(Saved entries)

◇ ◇ ◇

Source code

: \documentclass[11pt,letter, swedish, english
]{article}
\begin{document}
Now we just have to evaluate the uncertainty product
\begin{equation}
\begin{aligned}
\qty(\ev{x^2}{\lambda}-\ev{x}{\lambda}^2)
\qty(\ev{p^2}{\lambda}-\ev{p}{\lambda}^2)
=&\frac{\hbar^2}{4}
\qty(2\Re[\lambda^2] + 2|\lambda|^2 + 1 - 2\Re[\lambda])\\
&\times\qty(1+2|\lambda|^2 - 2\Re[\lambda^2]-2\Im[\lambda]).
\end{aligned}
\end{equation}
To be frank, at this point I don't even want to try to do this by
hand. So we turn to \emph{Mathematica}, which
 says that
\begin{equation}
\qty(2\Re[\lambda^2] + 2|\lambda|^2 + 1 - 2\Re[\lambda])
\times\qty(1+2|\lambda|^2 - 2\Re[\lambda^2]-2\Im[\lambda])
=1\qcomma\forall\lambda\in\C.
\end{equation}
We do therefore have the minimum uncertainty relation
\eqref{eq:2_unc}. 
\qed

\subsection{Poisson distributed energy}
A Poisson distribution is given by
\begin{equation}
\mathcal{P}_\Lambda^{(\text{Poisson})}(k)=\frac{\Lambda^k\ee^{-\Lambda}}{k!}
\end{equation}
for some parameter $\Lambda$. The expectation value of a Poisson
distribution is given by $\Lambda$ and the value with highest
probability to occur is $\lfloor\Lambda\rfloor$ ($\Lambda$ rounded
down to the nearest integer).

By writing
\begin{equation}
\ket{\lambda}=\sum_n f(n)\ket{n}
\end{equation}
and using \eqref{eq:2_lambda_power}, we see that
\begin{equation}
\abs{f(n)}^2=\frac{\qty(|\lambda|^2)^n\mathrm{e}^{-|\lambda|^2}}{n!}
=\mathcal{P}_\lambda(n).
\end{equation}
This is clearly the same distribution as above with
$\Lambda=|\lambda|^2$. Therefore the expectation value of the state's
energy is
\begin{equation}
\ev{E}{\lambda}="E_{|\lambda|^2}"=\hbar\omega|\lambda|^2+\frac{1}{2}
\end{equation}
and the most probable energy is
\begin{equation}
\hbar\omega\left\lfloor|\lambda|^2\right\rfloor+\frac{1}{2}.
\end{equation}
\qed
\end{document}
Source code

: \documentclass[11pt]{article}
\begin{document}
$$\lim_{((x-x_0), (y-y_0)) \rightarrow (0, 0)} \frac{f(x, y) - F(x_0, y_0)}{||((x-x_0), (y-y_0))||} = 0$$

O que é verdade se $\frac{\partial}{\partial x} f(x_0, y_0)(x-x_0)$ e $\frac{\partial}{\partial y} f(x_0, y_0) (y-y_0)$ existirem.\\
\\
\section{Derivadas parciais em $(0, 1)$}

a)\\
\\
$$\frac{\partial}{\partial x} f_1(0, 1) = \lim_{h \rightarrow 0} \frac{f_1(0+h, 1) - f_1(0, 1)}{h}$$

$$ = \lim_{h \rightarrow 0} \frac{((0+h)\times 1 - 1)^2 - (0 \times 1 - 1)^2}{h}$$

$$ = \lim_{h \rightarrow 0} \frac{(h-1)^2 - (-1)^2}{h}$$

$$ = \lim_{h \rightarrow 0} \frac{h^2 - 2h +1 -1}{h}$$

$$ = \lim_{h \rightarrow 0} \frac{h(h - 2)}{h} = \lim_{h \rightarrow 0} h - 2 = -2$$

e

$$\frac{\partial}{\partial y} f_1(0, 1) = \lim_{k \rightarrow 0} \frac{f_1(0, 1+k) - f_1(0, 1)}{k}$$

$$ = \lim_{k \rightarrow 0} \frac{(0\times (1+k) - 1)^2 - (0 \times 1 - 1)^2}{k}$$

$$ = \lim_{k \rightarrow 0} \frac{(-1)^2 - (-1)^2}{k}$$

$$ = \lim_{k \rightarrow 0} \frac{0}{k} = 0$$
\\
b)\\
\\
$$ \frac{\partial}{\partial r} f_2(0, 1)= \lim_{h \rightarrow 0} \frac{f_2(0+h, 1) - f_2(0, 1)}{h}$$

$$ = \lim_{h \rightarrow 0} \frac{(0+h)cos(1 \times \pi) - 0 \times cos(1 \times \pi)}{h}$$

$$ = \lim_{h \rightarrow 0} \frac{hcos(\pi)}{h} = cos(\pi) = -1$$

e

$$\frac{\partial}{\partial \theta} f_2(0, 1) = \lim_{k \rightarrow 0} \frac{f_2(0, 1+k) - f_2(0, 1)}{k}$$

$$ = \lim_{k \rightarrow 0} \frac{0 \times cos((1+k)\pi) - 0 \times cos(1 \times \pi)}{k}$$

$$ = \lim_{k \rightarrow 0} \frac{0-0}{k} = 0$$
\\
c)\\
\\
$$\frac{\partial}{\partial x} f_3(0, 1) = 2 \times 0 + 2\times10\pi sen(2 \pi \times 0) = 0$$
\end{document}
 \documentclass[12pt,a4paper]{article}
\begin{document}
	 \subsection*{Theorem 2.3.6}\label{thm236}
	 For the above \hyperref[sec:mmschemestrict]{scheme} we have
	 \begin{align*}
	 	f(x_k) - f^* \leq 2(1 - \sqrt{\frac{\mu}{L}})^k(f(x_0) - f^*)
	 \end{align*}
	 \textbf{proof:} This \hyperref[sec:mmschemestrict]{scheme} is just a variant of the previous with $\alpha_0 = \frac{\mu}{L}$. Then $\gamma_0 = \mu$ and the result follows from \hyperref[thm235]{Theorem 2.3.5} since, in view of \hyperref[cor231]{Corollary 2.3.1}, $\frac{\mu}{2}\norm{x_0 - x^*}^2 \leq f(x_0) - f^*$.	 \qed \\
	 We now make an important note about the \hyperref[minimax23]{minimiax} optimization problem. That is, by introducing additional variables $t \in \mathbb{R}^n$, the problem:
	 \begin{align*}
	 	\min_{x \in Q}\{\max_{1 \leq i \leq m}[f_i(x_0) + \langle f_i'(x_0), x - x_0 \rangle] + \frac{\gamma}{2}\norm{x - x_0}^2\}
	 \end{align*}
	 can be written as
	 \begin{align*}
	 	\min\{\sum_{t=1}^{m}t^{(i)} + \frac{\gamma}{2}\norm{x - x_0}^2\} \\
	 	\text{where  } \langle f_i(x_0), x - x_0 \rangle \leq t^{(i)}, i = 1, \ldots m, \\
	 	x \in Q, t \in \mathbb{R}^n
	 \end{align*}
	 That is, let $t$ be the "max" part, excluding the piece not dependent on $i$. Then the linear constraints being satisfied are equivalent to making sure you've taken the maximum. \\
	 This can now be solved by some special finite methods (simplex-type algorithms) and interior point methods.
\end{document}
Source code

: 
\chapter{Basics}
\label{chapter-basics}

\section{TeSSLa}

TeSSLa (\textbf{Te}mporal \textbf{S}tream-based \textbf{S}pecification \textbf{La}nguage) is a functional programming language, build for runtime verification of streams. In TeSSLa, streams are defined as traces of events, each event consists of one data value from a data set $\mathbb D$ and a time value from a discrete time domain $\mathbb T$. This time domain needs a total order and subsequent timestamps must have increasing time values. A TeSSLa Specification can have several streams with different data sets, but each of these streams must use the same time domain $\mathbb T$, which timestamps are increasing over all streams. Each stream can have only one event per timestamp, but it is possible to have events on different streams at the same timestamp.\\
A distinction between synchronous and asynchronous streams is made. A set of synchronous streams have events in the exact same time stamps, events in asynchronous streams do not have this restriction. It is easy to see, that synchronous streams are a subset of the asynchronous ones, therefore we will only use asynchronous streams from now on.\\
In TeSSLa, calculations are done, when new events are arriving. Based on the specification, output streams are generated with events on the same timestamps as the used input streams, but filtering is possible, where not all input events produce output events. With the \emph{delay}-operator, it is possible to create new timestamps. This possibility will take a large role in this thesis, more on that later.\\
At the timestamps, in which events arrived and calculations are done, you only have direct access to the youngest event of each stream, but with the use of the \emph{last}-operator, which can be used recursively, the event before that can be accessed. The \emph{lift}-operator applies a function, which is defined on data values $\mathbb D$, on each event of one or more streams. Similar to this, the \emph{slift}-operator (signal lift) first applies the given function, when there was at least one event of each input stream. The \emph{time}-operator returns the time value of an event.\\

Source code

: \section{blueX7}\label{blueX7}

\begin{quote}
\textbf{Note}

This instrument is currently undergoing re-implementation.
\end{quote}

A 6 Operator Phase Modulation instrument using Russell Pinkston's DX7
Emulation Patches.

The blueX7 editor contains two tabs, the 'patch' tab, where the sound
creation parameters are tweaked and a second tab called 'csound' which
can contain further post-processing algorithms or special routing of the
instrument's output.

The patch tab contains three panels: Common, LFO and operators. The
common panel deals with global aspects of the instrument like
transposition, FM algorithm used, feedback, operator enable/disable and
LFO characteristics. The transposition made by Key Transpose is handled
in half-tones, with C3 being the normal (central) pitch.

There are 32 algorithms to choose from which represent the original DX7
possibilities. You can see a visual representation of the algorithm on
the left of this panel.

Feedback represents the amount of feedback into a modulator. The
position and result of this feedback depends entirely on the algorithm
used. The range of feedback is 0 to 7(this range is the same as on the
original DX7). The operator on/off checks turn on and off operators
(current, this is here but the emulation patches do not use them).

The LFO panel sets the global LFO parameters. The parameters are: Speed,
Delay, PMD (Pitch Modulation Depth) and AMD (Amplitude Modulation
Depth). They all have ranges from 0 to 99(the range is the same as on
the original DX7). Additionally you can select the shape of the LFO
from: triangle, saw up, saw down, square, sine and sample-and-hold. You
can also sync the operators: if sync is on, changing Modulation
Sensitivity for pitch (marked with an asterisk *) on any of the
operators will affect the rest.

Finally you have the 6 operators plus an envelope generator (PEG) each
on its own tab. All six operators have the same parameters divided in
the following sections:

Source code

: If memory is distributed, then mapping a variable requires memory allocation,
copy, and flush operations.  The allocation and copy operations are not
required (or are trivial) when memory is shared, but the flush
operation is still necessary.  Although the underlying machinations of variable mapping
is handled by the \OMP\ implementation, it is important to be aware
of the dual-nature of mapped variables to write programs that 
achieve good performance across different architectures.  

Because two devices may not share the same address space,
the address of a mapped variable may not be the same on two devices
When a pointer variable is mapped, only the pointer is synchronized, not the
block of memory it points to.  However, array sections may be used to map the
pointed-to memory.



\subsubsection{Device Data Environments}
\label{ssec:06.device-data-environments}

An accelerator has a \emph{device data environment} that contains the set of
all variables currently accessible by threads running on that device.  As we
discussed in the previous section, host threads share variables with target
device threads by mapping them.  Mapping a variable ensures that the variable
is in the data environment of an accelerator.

◇ ◇ ◇

Problem to work on →
Reply with nothing but the number of lines in the data that include the word "sections".

Answer to the problem →
2